Task goal -> Go through the material below and tally every line with the string "Aleti". Reply with the number only.

......

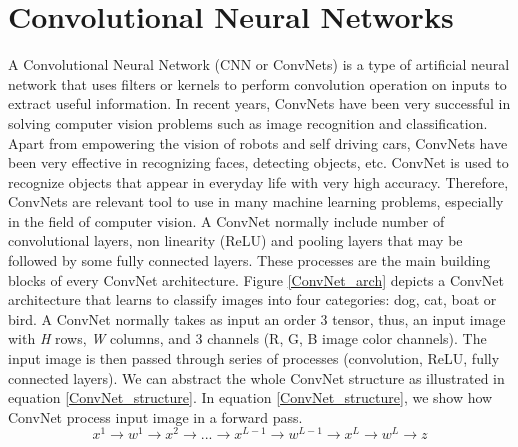 \documentclass[master]{thesis-uestc}
\begin{document}

\section{Convolutional Neural Networks}
A Convolutional Neural Network (CNN or ConvNets) is a type of artificial neural network that uses filters or kernels to perform convolution operation on inputs to extract useful information. In recent years, ConvNets have been very successful in solving computer vision problems such as image recognition and classification. Apart from empowering the vision of robots and self driving cars, ConvNets have been very effective in recognizing faces, detecting objects, etc. ConvNet is used to recognize objects that appear in everyday life with very high accuracy. Therefore, ConvNets are relevant tool to use in many machine learning problems, especially in the field of computer vision. A ConvNet normally include number of convolutional layers, non linearity (ReLU) and pooling layers that may be followed by some fully connected layers. These processes are the main building blocks of every ConvNet architecture. Figure \ref{ConvNet_arch} depicts a ConvNet architecture that learns to classify images into four categories: dog, cat, boat or bird. A ConvNet normally takes as input an order 3 tensor, thus, an input image with \textit{H} rows, \textit{W} columns, and 3 channels (R, G, B image color channels). The input image is then passed through series of processes (convolution, ReLU, fully connected layers). We can abstract the whole ConvNet structure as illustrated in equation \ref{ConvNet_structure}. In equation \ref{ConvNet_structure}, we show how ConvNet process input image in a forward pass.
\begin{equation}
x^1 \rightarrow \boxed{ w^1 } \rightarrow  x^2 \rightarrow ... \rightarrow  x^{L-1} \rightarrow \boxed{ w^{L-1} } \rightarrow  x^L  \rightarrow \boxed{ w^L }  \rightarrow z
\label{ConvNet_structure}
\end{equation}
\end{document}
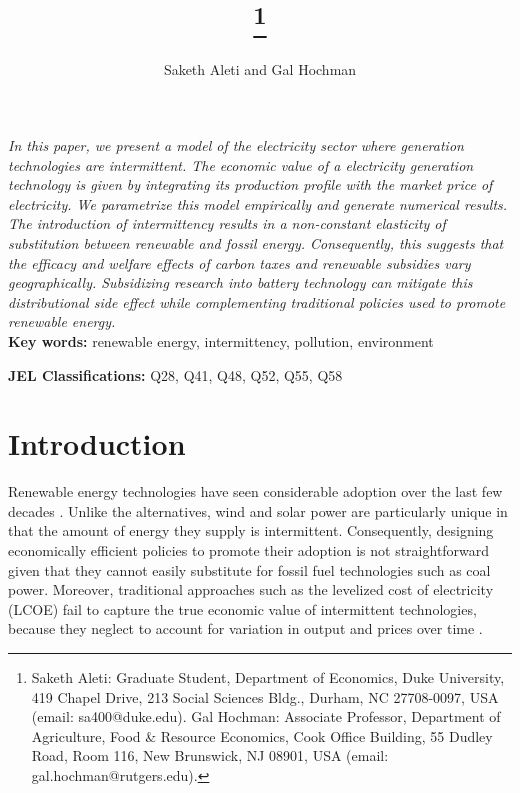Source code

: \documentclass[11pt,a4paper,leqno]{extarticle}
\begin{document}
	
	\title{\thanks{Saketh Aleti: Graduate Student, Department of Economics, Duke University, 419 Chapel Drive, 213 Social Sciences Bldg., Durham, NC 27708-0097, USA (email: sa400@duke.edu). Gal Hochman: Associate Professor, Department of Agriculture, Food \& Resource Economics, Cook Office Building, 55 Dudley Road, Room 116, New Brunswick, NJ 08901, USA (email: gal.hochman@rutgers.edu).}}
	
	\author[]{Saketh Aleti and Gal Hochman}
	
	\date{\vspace{-1em}}
	
	\maketitle
	
	\begin{addmargin}[0.5in]{0.5in}
		\textit{In this paper, we present a model of the electricity sector where generation technologies are intermittent. The economic value of a electricity generation technology is given by integrating its production profile with the market price of electricity. We parametrize this model empirically and generate numerical results. The introduction of intermittency results in a non-constant elasticity of substitution between renewable and fossil energy. Consequently, this suggests that the efficacy and welfare effects of carbon taxes and renewable subsidies vary geographically. Subsidizing research into battery technology can mitigate this distributional side effect while complementing traditional policies used to promote renewable energy. 
		}
		\\
		\noindent\textbf{Key words:} renewable energy, intermittency, pollution, environment
		
		\noindent\textbf{JEL Classifications:} Q28, Q41, Q48, Q52, Q55, Q58
	\end{addmargin}
	
	
	
	\section{Introduction}
	
	Renewable energy technologies have seen considerable adoption over the last few decades \citep{EIArenew}. Unlike the alternatives, wind and solar power are particularly unique in that the amount of energy they supply is intermittent. Consequently, designing economically efficient policies to promote their adoption is not straightforward given that they cannot easily substitute for fossil fuel technologies such as coal power. Moreover, traditional approaches such as the levelized cost of electricity (LCOE) fail to capture the true economic value of intermittent technologies, because they neglect to account for variation in output and prices over time \citep{Joskow2011}.  
	
\end{document}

......

Completed task -> 2